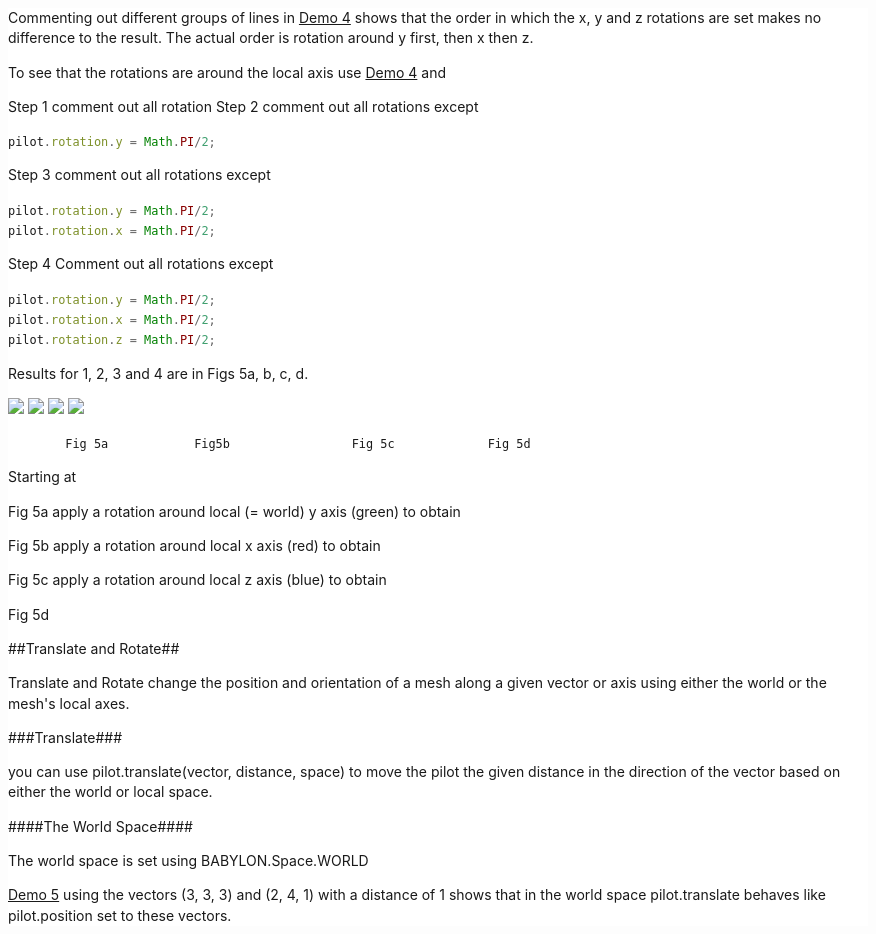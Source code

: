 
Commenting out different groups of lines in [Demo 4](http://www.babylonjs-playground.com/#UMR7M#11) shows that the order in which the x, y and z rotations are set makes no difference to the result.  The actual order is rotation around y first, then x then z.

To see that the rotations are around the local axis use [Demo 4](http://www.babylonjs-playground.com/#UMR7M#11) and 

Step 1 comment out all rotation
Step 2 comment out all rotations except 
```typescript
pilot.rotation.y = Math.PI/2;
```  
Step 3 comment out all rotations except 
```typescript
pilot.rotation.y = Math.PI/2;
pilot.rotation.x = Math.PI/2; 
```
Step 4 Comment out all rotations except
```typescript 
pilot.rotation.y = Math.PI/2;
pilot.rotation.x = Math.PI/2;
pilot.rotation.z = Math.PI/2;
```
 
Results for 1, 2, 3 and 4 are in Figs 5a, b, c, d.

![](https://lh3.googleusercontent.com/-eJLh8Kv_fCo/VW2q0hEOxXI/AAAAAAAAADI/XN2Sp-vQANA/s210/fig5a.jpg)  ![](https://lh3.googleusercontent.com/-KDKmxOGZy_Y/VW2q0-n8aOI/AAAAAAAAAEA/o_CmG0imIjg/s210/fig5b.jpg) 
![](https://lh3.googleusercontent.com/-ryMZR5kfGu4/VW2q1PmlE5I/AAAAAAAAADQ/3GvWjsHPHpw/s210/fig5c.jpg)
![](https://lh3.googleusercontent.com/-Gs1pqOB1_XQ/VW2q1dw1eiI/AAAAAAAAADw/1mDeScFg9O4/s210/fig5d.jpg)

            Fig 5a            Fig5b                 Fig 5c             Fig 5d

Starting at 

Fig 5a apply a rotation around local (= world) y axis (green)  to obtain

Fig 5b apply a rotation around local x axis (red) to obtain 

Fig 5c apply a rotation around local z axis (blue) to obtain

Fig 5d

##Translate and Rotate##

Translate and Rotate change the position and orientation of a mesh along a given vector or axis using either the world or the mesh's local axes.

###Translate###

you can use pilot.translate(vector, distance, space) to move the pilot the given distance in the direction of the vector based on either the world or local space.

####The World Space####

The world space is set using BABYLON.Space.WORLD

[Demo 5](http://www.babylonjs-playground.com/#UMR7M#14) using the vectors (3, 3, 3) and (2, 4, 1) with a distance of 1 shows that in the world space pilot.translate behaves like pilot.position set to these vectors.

◇ ◇ ◇ ◇

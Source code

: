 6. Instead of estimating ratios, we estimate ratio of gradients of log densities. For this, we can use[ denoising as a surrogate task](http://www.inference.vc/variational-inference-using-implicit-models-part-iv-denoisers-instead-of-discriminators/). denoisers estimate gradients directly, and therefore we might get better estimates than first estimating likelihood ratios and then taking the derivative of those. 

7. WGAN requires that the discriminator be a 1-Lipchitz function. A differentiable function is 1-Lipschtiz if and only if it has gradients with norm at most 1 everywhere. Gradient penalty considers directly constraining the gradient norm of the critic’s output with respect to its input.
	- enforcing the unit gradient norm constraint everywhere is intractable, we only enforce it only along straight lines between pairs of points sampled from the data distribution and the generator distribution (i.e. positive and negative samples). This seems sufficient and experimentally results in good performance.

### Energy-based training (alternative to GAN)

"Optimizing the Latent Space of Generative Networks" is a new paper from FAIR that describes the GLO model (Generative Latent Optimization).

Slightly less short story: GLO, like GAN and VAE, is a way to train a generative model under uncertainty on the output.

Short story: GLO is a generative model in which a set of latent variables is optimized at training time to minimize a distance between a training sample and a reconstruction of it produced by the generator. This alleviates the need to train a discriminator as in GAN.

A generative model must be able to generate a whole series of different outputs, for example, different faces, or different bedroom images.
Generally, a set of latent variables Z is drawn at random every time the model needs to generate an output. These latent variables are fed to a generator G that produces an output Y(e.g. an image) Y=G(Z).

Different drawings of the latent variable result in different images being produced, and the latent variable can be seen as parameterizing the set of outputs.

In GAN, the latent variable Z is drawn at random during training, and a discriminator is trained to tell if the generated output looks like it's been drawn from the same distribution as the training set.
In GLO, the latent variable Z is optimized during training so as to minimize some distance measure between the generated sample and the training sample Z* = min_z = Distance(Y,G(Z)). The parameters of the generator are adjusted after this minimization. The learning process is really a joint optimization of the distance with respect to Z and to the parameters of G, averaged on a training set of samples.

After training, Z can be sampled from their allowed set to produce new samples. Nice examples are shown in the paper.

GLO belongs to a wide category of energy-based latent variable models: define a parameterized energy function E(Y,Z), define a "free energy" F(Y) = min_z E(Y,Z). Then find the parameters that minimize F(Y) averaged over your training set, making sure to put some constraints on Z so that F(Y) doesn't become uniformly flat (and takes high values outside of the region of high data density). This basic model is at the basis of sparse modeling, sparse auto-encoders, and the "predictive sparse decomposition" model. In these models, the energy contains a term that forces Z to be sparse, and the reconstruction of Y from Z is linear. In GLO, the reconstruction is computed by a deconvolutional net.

◇ ◇ ◇ ◇

## EXERCISE
Transcribe, exactly and without additions, the lines of the records above, beginning with the line that contains "###Translate###" and ending with the line that contains "[Demo 5](http://www.babylonjs-playground.com/#UMR7M#14) using", both included.

## COMPLETED EXERCISE
###Translate###

you can use pilot.translate(vector, distance, space) to move the pilot the given distance in the direction of the vector based on either the world or local space.

####The World Space####

The world space is set using BABYLON.Space.WORLD

[Demo 5](http://www.babylonjs-playground.com/#UMR7M#14) using the vectors (3, 3, 3) and (2, 4, 1) with a distance of 1 shows that in the world space pilot.translate behaves like pilot.position set to these vectors.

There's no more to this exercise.